Speaking broadly, Supreme Court cases cleave along two distinct lines, which are in deep tension with each other. One set of cases would have you believe that Indian citizens are corrupt and corruptible, prone to violence, and cannot be trusted with too great a measure of freedom – especially when it comes to speech, which is quintessentially corrupting. For their own good, Indians need to be protected from the malign influences of speech. This understanding was at work when the court upheld the constitutionality of sedition, pre-censorship of films, and our own version of a blasphemy law.
But another set of cases views Indians as thinking beings who bear the responsibility of choosing for themselves how to lead their lives, which doctrines to subscribe to, what is moral, or decent. It is not for the government to impose its vision of the good, right and true on individuals by restricting what they can see, speak or hear. In its early cases on press censorship, and in some of its more recent cases on obscenity and film censorship, the court has endorsed this idea.

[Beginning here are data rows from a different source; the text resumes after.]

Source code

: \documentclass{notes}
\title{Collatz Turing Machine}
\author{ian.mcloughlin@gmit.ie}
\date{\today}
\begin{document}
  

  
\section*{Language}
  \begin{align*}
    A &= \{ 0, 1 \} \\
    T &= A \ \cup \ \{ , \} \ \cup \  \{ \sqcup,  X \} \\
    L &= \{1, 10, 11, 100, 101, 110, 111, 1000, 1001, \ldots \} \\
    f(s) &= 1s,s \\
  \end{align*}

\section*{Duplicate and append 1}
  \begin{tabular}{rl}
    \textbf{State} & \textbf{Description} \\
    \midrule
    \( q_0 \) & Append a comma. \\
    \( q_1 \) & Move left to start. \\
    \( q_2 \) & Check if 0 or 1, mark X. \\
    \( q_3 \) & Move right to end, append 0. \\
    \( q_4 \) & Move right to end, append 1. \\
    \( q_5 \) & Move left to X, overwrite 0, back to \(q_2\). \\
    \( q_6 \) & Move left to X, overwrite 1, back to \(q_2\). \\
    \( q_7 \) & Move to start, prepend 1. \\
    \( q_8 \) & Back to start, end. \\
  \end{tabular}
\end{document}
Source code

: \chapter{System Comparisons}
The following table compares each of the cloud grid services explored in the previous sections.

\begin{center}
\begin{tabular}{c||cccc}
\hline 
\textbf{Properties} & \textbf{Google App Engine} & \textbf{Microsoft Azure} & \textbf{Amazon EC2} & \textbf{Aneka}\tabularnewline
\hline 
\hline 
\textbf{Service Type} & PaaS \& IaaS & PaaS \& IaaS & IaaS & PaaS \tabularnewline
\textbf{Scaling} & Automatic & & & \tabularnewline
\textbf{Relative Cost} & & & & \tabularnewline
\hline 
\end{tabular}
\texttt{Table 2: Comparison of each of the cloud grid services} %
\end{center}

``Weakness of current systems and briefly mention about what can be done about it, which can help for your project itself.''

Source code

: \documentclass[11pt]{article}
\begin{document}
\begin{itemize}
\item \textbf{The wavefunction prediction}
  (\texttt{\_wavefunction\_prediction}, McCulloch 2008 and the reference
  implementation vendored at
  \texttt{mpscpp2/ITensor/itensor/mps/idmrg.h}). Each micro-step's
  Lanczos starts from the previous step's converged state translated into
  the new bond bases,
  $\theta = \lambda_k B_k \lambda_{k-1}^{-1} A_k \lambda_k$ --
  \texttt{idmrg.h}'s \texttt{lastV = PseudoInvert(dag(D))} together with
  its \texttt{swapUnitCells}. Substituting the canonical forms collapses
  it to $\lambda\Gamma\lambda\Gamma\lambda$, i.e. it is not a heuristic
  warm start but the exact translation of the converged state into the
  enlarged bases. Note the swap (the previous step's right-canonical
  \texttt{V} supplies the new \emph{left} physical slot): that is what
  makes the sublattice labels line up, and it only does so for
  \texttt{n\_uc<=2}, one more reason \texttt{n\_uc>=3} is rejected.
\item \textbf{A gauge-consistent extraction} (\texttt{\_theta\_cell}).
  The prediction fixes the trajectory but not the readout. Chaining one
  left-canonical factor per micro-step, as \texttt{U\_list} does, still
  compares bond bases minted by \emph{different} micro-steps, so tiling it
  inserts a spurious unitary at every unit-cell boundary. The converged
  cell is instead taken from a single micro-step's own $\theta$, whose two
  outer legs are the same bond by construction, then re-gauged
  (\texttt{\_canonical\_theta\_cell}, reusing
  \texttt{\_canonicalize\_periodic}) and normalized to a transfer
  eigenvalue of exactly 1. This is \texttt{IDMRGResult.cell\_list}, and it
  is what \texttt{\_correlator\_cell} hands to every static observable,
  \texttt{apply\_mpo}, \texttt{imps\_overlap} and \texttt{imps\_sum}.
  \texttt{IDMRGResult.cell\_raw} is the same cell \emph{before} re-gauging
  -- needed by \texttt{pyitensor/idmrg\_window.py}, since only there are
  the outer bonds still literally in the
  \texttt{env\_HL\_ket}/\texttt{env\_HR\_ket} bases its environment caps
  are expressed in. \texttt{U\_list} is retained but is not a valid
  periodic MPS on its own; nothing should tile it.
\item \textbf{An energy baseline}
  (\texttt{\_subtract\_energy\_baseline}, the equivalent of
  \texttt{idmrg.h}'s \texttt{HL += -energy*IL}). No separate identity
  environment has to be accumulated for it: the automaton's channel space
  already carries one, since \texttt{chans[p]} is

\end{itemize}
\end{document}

Consequently, every time the Supreme Court decides an important free speech case, its consequences go far beyond the individual judgment. Every free speech case strengthens one of the two competing visions and undermines the other. Tuesday’s 66A judgment relating to restrictions on the internet is not simply about striking down a bad law: it is a crucial contribution to the public discourse about the freedom of expression, civil liberties and democracy in India.
Advocacy and incitement
At the heart of the judgment is a crucial distinction between advocacy and incitement. Under Article 19(2) of the Constitution, the freedom of speech may be reasonably restricted “in the interests of public order”. But what does this mean, precisely? If I write a newspaper report voicing my support for a revolution against the State, can I be punished in the interests of public order? What if I deliver an incendiary speech to an enraged mob, urging them to immediate violence? What – if anything – distinguishes the two situations?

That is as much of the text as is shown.